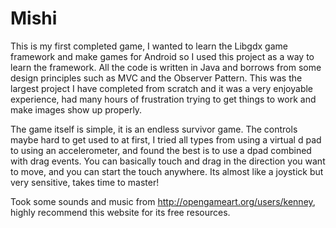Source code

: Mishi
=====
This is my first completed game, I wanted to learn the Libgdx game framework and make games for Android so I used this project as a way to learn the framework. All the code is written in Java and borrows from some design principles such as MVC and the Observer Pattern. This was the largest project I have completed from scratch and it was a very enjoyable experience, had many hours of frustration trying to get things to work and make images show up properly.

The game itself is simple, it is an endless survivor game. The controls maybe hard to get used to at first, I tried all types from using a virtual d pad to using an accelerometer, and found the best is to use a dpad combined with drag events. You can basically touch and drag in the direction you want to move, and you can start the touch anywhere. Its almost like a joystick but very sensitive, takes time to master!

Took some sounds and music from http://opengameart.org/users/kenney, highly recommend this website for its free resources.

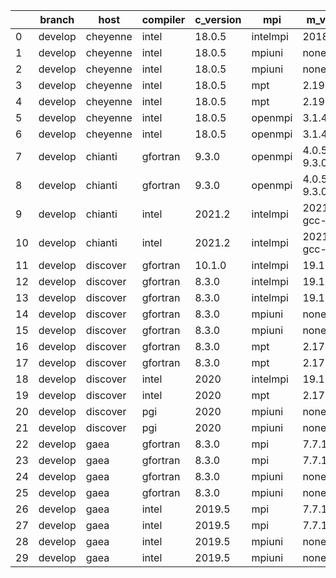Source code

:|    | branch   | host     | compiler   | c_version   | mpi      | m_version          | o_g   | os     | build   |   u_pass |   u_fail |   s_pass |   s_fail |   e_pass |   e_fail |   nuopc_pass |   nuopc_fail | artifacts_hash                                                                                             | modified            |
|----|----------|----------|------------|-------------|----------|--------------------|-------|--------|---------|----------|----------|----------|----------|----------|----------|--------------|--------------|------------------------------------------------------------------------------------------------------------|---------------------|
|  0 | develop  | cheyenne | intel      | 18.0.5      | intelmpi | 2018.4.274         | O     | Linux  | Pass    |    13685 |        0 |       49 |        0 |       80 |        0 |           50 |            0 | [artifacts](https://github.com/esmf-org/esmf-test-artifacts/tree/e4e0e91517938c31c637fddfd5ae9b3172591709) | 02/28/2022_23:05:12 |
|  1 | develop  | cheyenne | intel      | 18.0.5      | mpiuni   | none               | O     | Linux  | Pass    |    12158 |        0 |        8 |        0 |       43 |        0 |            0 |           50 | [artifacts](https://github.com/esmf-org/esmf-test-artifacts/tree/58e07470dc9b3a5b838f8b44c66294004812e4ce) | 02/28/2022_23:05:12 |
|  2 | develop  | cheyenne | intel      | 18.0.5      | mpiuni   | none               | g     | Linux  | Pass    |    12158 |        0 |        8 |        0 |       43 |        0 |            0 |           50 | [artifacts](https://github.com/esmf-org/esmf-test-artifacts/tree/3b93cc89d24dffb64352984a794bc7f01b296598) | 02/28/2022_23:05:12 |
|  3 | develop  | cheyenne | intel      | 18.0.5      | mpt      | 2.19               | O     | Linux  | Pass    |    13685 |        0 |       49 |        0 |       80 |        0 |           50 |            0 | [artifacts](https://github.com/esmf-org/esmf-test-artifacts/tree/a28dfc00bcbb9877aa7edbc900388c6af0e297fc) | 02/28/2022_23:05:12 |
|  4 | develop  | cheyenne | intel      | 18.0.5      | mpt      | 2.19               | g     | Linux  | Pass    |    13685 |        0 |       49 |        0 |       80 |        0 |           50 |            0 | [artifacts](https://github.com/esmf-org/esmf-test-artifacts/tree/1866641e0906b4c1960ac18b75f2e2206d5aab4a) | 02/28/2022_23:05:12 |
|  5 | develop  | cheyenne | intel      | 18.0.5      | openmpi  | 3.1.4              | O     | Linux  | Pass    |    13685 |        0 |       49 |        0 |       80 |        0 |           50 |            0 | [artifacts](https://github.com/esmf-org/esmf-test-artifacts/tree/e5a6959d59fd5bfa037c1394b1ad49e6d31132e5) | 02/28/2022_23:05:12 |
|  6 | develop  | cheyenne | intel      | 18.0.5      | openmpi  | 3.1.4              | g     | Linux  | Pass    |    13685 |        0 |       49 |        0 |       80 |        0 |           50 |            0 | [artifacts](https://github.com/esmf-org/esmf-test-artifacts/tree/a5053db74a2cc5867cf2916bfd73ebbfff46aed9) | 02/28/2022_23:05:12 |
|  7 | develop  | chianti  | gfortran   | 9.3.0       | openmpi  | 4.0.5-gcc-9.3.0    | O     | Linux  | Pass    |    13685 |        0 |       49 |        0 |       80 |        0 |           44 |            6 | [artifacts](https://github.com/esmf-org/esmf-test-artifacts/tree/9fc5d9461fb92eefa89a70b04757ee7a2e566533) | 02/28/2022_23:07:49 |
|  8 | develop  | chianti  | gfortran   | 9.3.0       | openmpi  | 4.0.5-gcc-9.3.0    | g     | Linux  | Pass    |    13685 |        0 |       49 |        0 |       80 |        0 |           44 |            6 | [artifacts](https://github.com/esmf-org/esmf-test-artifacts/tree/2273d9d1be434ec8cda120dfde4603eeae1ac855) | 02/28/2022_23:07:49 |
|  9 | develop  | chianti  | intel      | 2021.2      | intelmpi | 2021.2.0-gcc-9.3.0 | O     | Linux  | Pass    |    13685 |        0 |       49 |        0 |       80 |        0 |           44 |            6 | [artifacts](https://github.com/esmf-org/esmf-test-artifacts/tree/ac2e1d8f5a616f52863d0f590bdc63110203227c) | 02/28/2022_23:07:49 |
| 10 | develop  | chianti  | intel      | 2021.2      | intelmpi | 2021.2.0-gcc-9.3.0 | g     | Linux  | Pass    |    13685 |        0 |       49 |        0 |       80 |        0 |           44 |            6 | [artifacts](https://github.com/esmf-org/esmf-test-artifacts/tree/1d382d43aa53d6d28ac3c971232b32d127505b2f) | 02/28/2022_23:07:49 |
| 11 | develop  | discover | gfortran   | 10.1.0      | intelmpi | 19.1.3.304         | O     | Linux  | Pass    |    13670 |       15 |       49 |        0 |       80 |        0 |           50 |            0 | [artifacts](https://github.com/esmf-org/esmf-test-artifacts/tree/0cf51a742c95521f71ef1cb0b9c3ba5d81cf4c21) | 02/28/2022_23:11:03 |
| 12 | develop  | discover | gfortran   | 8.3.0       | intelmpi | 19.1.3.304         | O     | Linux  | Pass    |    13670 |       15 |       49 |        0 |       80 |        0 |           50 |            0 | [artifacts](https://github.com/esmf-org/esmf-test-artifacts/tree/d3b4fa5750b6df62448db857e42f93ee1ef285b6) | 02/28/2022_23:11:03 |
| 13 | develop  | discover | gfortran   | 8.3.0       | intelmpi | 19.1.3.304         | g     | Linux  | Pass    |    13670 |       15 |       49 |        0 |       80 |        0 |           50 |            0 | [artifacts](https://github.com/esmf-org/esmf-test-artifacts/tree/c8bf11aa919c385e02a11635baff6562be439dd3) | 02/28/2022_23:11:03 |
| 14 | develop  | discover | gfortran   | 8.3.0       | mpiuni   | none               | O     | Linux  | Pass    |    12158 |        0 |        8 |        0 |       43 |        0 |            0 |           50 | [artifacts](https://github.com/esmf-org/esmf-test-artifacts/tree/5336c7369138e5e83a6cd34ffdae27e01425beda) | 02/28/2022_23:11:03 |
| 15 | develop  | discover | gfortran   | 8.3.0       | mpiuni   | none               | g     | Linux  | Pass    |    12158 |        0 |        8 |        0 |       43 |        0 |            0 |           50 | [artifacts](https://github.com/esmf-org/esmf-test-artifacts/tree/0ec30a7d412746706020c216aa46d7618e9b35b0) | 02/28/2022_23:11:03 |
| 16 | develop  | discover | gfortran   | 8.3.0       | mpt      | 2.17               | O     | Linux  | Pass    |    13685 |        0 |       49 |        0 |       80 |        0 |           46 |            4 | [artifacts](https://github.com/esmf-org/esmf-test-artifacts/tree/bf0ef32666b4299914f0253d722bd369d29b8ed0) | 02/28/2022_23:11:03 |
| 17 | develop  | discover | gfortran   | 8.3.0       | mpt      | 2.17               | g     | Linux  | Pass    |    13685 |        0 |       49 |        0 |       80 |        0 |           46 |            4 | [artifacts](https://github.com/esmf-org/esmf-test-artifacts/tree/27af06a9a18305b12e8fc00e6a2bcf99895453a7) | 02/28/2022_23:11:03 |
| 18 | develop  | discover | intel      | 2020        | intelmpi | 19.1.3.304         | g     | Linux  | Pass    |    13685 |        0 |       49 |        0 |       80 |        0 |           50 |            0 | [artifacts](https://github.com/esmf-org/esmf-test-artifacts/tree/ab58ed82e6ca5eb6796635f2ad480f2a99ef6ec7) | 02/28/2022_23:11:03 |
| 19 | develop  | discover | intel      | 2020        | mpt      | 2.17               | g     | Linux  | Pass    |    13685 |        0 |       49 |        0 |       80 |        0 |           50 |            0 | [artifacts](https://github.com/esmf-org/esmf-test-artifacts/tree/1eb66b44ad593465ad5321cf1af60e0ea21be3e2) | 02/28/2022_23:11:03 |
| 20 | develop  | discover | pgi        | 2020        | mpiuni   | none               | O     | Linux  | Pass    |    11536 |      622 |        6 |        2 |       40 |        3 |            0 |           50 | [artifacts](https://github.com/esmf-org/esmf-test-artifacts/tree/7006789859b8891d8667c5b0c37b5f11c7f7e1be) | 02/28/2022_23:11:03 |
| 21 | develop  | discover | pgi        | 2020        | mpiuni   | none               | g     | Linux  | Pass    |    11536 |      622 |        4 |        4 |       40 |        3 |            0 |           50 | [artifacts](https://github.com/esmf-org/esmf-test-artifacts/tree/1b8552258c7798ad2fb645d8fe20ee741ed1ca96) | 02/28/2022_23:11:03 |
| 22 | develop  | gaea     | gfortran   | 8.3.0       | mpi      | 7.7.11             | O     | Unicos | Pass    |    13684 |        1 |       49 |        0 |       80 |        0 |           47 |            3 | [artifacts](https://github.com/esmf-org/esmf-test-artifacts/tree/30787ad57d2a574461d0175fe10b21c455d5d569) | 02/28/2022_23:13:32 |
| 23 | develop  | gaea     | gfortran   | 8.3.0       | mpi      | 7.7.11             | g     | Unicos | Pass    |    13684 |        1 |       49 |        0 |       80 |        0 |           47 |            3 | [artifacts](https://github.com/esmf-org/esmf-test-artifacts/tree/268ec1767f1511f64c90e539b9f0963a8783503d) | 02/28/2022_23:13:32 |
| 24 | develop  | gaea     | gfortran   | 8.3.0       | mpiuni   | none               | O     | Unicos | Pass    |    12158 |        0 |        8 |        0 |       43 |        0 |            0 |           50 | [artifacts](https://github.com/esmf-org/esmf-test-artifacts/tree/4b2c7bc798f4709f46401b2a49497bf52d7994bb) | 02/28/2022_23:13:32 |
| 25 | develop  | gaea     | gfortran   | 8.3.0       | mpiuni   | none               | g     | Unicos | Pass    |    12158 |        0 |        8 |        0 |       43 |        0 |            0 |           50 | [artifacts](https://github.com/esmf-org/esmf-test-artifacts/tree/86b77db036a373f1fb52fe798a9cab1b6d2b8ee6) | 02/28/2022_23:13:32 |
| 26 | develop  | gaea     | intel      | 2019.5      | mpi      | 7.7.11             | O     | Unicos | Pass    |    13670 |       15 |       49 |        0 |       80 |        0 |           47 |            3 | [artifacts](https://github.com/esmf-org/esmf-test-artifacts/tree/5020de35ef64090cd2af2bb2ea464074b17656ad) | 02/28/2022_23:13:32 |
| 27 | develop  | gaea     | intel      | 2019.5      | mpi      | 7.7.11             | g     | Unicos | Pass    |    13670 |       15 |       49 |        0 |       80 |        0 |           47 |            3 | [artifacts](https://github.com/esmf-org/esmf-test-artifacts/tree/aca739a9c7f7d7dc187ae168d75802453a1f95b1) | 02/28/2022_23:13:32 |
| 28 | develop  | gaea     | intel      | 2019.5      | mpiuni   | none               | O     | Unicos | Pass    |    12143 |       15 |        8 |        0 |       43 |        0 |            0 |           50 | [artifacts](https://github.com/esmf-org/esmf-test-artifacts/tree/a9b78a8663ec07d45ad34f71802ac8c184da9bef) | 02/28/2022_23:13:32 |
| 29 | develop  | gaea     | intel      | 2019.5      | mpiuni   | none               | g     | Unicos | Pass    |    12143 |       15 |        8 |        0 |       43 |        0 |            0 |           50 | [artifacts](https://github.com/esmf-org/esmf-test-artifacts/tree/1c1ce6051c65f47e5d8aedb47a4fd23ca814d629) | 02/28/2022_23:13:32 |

..............................

What to work on
Each line from the one containing "27 | develop" to the final line of the entries above must be returned exactly, and no other line may appear.

Written solution
| 27 | develop  | gaea     | intel      | 2019.5      | mpi      | 7.7.11             | g     | Unicos | Pass    |    13670 |       15 |       49 |        0 |       80 |        0 |           47 |            3 | [artifacts](https://github.com/esmf-org/esmf-test-artifacts/tree/aca739a9c7f7d7dc187ae168d75802453a1f95b1) | 02/28/2022_23:13:32 |
| 28 | develop  | gaea     | intel      | 2019.5      | mpiuni   | none               | O     | Unicos | Pass    |    12143 |       15 |        8 |        0 |       43 |        0 |            0 |           50 | [artifacts](https://github.com/esmf-org/esmf-test-artifacts/tree/a9b78a8663ec07d45ad34f71802ac8c184da9bef) | 02/28/2022_23:13:32 |
| 29 | develop  | gaea     | intel      | 2019.5      | mpiuni   | none               | g     | Unicos | Pass    |    12143 |       15 |        8 |        0 |       43 |        0 |            0 |           50 | [artifacts](https://github.com/esmf-org/esmf-test-artifacts/tree/1c1ce6051c65f47e5d8aedb47a4fd23ca814d629) | 02/28/2022_23:13:32 |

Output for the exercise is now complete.